Прокламацию писали образованные люди. Они знают, что ничего из того, о чем
они говорят народу, на самом деле, нет. Они знают, что и после того, как
царь решится опереться на Земский Собор, порядок на Руси останется
буржуазный. Они знают, отлично знают, что конституция не спасает маленького
собственника от пролетаризации, не дает работы, не охраняет рабочего ни от
нищеты, ни от развращения. Они знают, что высшее образование доступно не
всем, что оно есть монополия имущих. Они все это знают, - читали, видели,
сами говорили и писали, - знают и не могут не знать. - Вы, например, г.
Струве, вы, который одобряете "этот простой по форме и вразумительный по
содержанию призыв", ответьте прямо в "Освобождении": знаете вы все это или
нет?* - Да, они знают это. Но, сверх того, они знают, что народ, к которому
они обращаются, этого еще не знает.

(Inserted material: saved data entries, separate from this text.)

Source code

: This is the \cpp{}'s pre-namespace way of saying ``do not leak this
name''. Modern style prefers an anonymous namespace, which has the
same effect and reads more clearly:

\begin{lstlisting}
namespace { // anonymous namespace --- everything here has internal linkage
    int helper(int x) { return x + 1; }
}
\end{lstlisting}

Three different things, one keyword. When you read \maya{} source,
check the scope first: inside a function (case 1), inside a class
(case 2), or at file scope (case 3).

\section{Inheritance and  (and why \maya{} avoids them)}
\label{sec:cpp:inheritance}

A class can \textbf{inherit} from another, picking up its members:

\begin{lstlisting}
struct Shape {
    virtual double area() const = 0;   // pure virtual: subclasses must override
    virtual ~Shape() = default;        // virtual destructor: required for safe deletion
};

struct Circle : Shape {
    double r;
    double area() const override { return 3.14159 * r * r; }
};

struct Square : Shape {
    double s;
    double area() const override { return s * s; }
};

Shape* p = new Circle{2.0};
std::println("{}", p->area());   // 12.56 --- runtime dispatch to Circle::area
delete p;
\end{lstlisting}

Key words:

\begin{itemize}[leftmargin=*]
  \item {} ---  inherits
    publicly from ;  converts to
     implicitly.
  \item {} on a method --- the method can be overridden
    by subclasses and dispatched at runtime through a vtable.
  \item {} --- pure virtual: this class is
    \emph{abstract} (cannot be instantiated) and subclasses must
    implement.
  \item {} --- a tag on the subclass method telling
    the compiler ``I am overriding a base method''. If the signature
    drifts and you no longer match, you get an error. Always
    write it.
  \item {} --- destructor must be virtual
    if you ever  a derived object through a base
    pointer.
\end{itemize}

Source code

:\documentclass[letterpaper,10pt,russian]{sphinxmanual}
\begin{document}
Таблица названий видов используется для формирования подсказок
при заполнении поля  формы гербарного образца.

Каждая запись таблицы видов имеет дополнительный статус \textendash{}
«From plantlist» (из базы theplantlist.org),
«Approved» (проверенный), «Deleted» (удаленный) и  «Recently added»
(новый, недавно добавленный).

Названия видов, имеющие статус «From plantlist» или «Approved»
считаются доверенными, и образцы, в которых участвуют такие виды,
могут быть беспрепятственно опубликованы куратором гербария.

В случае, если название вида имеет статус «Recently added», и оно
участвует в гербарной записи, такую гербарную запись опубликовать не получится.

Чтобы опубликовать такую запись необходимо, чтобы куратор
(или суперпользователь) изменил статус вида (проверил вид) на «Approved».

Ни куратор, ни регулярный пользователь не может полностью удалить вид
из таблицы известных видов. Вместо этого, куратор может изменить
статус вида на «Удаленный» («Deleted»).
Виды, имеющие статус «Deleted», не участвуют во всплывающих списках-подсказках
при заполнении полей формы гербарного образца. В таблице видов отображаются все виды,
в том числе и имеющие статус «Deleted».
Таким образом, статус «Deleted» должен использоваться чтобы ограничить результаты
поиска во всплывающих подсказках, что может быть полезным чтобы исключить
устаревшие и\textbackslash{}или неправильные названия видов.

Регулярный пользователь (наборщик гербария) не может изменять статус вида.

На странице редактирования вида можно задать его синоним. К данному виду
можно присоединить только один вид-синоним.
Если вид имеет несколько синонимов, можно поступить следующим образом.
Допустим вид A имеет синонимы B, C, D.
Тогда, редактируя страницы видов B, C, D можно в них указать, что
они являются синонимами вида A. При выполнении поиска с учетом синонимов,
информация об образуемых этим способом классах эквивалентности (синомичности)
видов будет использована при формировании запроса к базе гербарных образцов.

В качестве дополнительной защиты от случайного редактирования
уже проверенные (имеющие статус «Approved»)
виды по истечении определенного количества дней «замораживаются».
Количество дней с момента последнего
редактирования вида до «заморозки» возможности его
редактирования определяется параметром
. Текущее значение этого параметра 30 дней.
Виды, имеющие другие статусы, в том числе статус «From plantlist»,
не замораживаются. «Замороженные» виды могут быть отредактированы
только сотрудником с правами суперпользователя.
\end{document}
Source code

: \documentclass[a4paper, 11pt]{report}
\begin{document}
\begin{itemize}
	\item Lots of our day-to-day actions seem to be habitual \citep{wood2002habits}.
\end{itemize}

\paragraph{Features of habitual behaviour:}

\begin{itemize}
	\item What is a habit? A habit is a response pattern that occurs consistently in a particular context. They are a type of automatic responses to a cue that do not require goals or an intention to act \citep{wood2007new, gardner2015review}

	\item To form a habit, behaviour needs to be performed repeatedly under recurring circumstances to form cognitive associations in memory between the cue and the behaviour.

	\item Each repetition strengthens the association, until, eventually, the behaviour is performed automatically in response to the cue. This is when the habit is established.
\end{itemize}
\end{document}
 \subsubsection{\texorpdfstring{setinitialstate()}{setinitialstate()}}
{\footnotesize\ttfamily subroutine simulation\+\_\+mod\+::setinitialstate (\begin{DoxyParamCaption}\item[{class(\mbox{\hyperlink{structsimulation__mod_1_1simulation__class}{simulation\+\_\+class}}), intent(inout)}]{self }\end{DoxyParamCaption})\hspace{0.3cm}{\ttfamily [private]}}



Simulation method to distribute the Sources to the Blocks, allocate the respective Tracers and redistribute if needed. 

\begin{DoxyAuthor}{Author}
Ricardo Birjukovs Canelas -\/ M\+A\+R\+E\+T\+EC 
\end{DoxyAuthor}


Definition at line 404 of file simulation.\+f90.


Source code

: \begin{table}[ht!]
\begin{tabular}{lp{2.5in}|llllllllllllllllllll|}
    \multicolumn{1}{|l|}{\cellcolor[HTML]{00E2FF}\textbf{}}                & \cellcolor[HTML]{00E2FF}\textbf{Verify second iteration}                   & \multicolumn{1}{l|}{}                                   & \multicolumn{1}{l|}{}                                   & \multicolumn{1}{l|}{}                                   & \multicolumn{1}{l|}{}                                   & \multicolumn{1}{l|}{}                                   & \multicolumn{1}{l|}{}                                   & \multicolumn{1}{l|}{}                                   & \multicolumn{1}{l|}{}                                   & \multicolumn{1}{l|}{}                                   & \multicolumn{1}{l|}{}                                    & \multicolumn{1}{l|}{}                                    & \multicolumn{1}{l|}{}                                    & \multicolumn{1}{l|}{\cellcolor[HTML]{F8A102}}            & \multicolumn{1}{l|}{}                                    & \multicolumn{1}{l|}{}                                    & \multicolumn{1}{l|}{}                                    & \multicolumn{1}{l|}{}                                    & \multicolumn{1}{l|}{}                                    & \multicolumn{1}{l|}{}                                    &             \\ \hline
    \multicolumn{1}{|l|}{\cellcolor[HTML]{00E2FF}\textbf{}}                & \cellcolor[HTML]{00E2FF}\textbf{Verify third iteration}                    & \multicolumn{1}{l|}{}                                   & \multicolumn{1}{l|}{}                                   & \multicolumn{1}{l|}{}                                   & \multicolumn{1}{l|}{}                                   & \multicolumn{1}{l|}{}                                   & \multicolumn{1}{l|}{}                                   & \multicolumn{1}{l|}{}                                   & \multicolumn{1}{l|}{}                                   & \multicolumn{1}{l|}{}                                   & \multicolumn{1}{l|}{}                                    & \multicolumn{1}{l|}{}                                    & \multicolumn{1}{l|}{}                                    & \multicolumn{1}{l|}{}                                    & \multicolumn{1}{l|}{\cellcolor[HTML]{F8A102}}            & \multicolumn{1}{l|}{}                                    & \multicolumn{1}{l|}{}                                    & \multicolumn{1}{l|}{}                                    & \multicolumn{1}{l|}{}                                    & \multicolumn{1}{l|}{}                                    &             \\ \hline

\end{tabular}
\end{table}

И они говорят народу то, чего нет, то,
во что они сами не верят. Они лгут народу. Они обманывают народ.
/* Ответить прямо на этот вопрос мы приглашали г-на Струве еще в октябре
прошлого года ("Искра", N 76). Пропитанный нравственным идеализмом редактор
"Освобождения" не ответил нам ни прямо, ни косвенно./
Неужели они не подумали, что у самого порога их встретит социал-демократия?
Что она позаботится о том, чтобы свести их на очную ставку с исторической
истиной? Неужели они не способны понять, что это ее право, ее обязанность?
И они могли думать, что социал-демократия вступит с ними в соглашение,
чтобы вместе с ними, на товарищеских началах, обманывать народ?!
Еслиб социал-демократия была только партией честного, решительного,
последовательного, непримиримого демократизма, она и тогда не могла бы не
выступить в полной обособленности и самостоятельности. Она и тогда не могла
бы поставить свои действия в какую бы то ни было зависимость от действий
или, вернее, бездействия той либеральной оппозиции, которая не смеет
назвать то, к чему она стремится, и не знает какими средствами добиться
того, что назвать она боится. Она и тогда не могла бы оказать никакого
политического кредита той "демократии", которая боролась за демократические
требования только в своих сновидениях, на деле же играла и играет роль
адвоката, секретаря и рассыльного при цензовом либерализме.
В то время как ищущая во что бы то ни стало компромисса оппозиция, т.-е.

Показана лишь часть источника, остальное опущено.